- _WHAT IS EXPECTED_
Each line containing the string "filename" should be copied out of the entries.
--------------------
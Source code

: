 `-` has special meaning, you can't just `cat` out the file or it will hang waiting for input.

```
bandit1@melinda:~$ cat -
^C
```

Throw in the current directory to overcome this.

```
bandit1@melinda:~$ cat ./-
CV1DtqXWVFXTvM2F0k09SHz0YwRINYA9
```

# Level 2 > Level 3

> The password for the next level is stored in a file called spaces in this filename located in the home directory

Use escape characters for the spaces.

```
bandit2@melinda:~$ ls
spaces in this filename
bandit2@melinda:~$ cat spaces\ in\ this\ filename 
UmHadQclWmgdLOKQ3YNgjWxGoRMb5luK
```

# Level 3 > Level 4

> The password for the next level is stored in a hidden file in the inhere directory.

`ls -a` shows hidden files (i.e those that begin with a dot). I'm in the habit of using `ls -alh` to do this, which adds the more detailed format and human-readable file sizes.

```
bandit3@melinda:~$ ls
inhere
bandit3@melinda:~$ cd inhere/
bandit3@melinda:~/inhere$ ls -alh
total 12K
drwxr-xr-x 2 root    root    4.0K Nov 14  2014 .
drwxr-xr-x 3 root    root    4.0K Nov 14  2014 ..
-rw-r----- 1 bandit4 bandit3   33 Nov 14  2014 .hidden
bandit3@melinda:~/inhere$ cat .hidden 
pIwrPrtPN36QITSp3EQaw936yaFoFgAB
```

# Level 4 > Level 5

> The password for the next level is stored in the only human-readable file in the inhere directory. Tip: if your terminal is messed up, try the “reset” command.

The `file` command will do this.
--------------------
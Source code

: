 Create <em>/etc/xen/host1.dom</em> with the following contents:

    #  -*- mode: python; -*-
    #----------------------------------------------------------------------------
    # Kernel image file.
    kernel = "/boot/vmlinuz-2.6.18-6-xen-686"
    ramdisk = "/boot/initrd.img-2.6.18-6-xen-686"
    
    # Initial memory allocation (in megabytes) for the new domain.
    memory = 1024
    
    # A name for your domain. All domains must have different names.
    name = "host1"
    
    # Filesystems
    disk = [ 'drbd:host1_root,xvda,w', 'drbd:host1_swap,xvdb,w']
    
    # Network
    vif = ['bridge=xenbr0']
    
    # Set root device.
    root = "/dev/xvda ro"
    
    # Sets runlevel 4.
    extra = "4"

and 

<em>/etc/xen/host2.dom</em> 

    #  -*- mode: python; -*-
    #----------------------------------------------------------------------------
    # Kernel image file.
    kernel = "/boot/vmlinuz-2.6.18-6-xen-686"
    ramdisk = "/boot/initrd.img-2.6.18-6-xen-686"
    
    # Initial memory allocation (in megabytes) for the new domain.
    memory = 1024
--------------------
- _WORKED SOLUTION_
> The password for the next level is stored in a file called spaces in this filename located in the home directory
spaces in this filename
bandit2@melinda:~$ cat spaces\ in\ this\ filename 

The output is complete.